#### DIRECTIONS:
Whenever the word "shortcuts" occurs in a line of the material below, that line is counted. Report only the count.
◇ ◇ ◇
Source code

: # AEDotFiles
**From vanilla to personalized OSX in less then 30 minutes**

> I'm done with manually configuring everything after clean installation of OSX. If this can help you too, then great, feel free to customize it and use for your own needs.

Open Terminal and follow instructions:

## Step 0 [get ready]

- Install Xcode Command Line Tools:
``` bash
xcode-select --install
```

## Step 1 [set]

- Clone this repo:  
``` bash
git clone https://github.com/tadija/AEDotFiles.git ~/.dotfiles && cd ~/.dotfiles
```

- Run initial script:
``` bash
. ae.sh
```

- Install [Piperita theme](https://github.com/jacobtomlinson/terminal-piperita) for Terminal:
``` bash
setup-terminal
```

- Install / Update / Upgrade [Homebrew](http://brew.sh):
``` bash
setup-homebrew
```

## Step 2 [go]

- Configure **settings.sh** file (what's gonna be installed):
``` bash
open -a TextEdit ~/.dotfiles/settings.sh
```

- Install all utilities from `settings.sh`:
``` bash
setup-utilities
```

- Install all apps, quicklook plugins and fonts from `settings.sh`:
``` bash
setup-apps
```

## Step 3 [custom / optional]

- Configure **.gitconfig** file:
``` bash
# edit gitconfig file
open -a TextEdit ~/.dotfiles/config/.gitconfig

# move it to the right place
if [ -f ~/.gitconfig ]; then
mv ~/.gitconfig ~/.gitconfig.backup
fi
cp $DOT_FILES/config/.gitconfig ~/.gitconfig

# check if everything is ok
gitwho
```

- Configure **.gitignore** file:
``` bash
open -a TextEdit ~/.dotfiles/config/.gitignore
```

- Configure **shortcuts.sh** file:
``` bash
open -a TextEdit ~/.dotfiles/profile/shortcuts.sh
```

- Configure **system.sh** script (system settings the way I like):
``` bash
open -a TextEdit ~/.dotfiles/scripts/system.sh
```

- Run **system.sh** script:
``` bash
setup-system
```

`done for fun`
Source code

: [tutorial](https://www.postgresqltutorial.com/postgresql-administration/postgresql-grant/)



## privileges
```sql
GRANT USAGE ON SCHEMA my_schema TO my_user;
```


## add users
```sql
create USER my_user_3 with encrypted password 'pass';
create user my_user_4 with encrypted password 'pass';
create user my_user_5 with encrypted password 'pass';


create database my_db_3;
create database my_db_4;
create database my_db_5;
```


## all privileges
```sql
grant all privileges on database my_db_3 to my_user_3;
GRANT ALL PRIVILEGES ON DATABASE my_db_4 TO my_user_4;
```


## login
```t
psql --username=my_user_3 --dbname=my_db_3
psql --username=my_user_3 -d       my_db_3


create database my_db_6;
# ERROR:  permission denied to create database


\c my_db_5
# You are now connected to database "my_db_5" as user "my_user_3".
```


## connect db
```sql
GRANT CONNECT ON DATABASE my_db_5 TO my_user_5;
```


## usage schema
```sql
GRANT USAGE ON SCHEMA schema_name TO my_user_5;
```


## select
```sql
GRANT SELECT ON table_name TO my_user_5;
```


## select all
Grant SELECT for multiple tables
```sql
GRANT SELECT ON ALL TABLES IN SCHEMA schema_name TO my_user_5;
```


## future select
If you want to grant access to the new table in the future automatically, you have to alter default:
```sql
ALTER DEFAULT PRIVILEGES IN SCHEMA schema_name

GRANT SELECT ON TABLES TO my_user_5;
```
◇ ◇ ◇
#### PROBLEM SOLUTION:
2